** Entries shown follows **
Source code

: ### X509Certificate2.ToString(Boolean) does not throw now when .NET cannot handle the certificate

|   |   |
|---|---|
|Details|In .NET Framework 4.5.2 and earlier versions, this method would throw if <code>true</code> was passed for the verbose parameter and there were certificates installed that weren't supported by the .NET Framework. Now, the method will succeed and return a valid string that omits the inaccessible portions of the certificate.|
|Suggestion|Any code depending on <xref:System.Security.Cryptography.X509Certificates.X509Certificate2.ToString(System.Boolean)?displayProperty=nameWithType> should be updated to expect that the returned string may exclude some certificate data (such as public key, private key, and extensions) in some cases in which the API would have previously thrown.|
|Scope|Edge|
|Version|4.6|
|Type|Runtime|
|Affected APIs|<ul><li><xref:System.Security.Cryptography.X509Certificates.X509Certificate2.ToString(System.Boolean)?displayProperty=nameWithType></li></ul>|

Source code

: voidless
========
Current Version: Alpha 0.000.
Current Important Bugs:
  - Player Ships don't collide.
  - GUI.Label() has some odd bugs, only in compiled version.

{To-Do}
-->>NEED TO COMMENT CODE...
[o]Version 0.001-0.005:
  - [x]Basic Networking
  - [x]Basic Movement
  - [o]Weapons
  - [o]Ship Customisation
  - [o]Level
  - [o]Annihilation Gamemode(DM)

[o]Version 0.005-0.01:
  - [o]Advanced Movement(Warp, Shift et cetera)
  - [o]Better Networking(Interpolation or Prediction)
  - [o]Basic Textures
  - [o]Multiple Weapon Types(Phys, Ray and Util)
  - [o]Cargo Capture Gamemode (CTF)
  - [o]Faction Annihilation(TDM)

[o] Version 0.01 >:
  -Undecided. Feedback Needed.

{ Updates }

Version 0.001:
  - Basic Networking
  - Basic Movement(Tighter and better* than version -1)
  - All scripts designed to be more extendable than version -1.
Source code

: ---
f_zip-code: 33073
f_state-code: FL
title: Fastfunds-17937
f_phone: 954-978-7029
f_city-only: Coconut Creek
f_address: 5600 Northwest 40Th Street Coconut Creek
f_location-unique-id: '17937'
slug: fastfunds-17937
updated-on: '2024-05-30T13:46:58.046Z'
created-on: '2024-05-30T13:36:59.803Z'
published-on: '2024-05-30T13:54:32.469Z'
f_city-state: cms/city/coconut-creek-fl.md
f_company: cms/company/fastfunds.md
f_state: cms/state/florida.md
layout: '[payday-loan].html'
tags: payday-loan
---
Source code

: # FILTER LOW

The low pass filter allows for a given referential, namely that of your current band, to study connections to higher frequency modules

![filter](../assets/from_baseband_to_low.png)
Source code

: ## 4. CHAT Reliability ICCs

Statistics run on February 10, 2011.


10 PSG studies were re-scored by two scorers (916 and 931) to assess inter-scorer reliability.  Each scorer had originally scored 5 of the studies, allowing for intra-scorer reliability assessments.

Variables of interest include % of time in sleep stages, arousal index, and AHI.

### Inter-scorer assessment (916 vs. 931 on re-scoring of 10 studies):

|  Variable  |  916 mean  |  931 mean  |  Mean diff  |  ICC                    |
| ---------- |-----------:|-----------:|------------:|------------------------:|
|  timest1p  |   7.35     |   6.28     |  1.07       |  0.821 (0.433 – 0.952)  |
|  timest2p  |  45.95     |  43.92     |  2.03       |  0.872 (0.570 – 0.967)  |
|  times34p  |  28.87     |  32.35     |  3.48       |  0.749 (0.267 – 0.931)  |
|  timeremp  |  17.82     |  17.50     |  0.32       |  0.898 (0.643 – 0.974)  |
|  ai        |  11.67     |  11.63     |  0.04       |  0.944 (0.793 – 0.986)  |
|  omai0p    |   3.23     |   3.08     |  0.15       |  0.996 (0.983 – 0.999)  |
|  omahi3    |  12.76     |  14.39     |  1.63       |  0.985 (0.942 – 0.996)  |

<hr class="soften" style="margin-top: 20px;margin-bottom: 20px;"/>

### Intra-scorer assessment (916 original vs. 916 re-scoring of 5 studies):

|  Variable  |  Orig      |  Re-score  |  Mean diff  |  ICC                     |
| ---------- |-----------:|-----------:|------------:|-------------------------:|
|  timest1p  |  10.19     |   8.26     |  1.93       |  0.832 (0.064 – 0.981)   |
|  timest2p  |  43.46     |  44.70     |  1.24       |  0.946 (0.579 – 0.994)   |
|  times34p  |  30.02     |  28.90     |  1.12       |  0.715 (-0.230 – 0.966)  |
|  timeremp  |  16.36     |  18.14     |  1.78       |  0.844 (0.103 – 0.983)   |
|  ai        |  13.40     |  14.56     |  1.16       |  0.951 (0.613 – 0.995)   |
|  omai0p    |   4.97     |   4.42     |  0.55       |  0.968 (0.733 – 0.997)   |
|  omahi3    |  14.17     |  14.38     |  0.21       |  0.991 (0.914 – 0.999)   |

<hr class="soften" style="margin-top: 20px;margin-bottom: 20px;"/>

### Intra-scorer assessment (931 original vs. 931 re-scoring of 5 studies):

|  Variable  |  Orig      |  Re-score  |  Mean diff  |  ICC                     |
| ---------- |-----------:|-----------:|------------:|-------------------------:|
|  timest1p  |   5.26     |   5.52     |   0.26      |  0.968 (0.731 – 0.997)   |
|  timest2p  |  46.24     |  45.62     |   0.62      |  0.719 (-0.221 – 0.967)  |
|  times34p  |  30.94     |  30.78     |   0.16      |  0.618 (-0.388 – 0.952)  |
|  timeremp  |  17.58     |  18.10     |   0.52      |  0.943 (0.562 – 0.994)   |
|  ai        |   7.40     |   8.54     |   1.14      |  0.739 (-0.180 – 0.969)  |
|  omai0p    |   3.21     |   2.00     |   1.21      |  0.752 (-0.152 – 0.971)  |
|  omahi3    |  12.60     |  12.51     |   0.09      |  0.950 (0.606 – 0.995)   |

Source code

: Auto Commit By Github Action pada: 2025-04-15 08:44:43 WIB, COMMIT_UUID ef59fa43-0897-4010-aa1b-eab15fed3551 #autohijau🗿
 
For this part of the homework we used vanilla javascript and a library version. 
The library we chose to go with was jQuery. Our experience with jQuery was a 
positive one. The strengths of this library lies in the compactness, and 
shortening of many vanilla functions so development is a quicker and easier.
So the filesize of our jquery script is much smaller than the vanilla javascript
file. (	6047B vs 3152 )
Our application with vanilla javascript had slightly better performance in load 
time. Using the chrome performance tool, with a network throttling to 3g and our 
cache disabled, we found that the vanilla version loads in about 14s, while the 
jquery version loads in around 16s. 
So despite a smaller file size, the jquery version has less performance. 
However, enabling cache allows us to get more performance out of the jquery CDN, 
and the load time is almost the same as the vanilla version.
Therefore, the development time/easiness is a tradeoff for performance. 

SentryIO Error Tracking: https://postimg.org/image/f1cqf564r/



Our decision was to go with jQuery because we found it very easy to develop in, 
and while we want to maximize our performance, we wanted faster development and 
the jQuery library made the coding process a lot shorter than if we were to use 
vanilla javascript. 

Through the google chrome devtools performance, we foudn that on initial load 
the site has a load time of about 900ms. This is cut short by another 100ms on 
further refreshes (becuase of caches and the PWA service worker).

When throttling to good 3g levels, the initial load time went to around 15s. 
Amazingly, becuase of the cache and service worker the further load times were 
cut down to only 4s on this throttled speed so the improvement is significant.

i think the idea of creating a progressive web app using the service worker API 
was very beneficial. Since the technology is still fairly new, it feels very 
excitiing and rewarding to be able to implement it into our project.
** End of Entries shown **
- Exercise aim
Retrieve every line above holding the word "scoring".

- Solution to the problem
### Inter-scorer assessment (916 vs. 931 on re-scoring of 10 studies):
### Intra-scorer assessment (916 original vs. 916 re-scoring of 5 studies):
### Intra-scorer assessment (931 original vs. 931 re-scoring of 5 studies):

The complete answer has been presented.